- _Exercise instructions_
Below are some records; reproduce them exactly.

- _Dataset entries_
·····
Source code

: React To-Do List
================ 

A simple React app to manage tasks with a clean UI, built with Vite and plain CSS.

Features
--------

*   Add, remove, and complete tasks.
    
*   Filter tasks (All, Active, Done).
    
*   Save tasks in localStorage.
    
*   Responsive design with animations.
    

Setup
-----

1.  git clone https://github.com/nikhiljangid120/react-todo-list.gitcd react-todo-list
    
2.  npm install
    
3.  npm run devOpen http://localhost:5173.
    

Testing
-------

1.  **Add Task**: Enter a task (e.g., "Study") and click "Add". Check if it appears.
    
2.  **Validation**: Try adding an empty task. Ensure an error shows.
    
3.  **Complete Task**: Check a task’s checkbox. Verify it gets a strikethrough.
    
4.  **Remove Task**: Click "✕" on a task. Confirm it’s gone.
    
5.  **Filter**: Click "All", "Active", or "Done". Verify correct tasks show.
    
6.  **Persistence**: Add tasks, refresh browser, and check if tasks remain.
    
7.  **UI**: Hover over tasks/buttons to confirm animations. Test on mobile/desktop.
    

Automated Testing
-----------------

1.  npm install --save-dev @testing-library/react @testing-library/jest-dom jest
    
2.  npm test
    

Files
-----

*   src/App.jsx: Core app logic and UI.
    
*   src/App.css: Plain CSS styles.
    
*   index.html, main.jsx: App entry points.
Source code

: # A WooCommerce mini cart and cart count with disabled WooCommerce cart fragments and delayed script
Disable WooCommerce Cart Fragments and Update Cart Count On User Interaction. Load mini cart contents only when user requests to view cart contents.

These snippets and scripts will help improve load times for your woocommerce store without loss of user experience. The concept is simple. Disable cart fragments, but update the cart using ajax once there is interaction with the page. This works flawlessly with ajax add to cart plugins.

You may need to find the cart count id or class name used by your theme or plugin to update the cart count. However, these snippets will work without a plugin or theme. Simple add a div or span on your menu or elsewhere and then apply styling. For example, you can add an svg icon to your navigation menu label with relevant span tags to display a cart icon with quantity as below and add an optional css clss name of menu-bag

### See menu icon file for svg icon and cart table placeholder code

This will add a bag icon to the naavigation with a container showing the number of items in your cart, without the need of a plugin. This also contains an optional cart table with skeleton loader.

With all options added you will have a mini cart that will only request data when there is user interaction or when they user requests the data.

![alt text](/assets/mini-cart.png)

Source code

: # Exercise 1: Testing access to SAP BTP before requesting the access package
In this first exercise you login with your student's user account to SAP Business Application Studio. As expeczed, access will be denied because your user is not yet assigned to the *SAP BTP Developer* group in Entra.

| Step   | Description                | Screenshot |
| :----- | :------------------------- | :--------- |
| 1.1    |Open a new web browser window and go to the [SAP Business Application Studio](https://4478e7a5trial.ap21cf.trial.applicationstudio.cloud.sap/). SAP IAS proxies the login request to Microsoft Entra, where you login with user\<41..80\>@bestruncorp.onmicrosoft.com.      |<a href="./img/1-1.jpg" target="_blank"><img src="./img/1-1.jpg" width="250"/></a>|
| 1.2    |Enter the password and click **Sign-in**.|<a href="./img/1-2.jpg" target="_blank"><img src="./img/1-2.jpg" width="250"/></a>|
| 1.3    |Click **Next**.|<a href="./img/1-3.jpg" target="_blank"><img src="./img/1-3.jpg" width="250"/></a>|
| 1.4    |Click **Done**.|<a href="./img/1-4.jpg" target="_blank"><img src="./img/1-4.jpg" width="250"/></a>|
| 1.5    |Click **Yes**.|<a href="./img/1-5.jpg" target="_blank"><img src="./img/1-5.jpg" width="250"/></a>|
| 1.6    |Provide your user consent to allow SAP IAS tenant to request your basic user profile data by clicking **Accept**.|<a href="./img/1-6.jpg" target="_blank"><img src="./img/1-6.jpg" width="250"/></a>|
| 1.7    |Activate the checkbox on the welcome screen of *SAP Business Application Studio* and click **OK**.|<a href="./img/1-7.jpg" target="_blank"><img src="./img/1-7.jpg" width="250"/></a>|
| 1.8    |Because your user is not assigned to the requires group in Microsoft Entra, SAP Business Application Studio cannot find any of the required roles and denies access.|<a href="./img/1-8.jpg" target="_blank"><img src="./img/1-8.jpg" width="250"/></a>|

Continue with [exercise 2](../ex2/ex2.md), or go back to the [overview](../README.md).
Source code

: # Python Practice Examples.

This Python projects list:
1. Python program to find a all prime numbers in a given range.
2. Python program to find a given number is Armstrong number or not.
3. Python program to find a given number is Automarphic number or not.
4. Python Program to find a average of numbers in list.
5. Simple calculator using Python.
·····
- _Exercise output_
Source code

: React To-Do List
================ 

A simple React app to manage tasks with a clean UI, built with Vite and plain CSS.

Features
--------

*   Add, remove, and complete tasks.
    
*   Filter tasks (All, Active, Done).
    
*   Save tasks in localStorage.
    
*   Responsive design with animations.
    

Setup
-----

1.  git clone https://github.com/nikhiljangid120/react-todo-list.gitcd react-todo-list
    
2.  npm install
    
3.  npm run devOpen http://localhost:5173.
    

Testing
-------

1.  **Add Task**: Enter a task (e.g., "Study") and click "Add". Check if it appears.
    
2.  **Validation**: Try adding an empty task. Ensure an error shows.
    
3.  **Complete Task**: Check a task’s checkbox. Verify it gets a strikethrough.
    
4.  **Remove Task**: Click "✕" on a task. Confirm it’s gone.
    
5.  **Filter**: Click "All", "Active", or "Done". Verify correct tasks show.
    
6.  **Persistence**: Add tasks, refresh browser, and check if tasks remain.
    
7.  **UI**: Hover over tasks/buttons to confirm animations. Test on mobile/desktop.
    

Automated Testing
-----------------

1.  npm install --save-dev @testing-library/react @testing-library/jest-dom jest
    
2.  npm test
    

Files
-----

*   src/App.jsx: Core app logic and UI.
    
*   src/App.css: Plain CSS styles.
    
*   index.html, main.jsx: App entry points.
Source code

: # A WooCommerce mini cart and cart count with disabled WooCommerce cart fragments and delayed script
Disable WooCommerce Cart Fragments and Update Cart Count On User Interaction. Load mini cart contents only when user requests to view cart contents.

These snippets and scripts will help improve load times for your woocommerce store without loss of user experience. The concept is simple. Disable cart fragments, but update the cart using ajax once there is interaction with the page. This works flawlessly with ajax add to cart plugins.

You may need to find the cart count id or class name used by your theme or plugin to update the cart count. However, these snippets will work without a plugin or theme. Simple add a div or span on your menu or elsewhere and then apply styling. For example, you can add an svg icon to your navigation menu label with relevant span tags to display a cart icon with quantity as below and add an optional css clss name of menu-bag

### See menu icon file for svg icon and cart table placeholder code

This will add a bag icon to the naavigation with a container showing the number of items in your cart, without the need of a plugin. This also contains an optional cart table with skeleton loader.

With all options added you will have a mini cart that will only request data when there is user interaction or when they user requests the data.

![alt text](/assets/mini-cart.png)

Source code

: # Exercise 1: Testing access to SAP BTP before requesting the access package
In this first exercise you login with your student's user account to SAP Business Application Studio. As expeczed, access will be denied because your user is not yet assigned to the *SAP BTP Developer* group in Entra.

| Step   | Description                | Screenshot |
| :----- | :------------------------- | :--------- |
| 1.1    |Open a new web browser window and go to the [SAP Business Application Studio](https://4478e7a5trial.ap21cf.trial.applicationstudio.cloud.sap/). SAP IAS proxies the login request to Microsoft Entra, where you login with user\<41..80\>@bestruncorp.onmicrosoft.com.      |<a href="./img/1-1.jpg" target="_blank"><img src="./img/1-1.jpg" width="250"/></a>|
| 1.2    |Enter the password and click **Sign-in**.|<a href="./img/1-2.jpg" target="_blank"><img src="./img/1-2.jpg" width="250"/></a>|
| 1.3    |Click **Next**.|<a href="./img/1-3.jpg" target="_blank"><img src="./img/1-3.jpg" width="250"/></a>|
| 1.4    |Click **Done**.|<a href="./img/1-4.jpg" target="_blank"><img src="./img/1-4.jpg" width="250"/></a>|
| 1.5    |Click **Yes**.|<a href="./img/1-5.jpg" target="_blank"><img src="./img/1-5.jpg" width="250"/></a>|
| 1.6    |Provide your user consent to allow SAP IAS tenant to request your basic user profile data by clicking **Accept**.|<a href="./img/1-6.jpg" target="_blank"><img src="./img/1-6.jpg" width="250"/></a>|
| 1.7    |Activate the checkbox on the welcome screen of *SAP Business Application Studio* and click **OK**.|<a href="./img/1-7.jpg" target="_blank"><img src="./img/1-7.jpg" width="250"/></a>|
| 1.8    |Because your user is not assigned to the requires group in Microsoft Entra, SAP Business Application Studio cannot find any of the required roles and denies access.|<a href="./img/1-8.jpg" target="_blank"><img src="./img/1-8.jpg" width="250"/></a>|

Continue with [exercise 2](../ex2/ex2.md), or go back to the [overview](../README.md).
Source code

: # Python Practice Examples.

This Python projects list:
1. Python program to find a all prime numbers in a given range.
2. Python program to find a given number is Armstrong number or not.
3. Python program to find a given number is Automarphic number or not.
4. Python Program to find a average of numbers in list.
5. Simple calculator using Python.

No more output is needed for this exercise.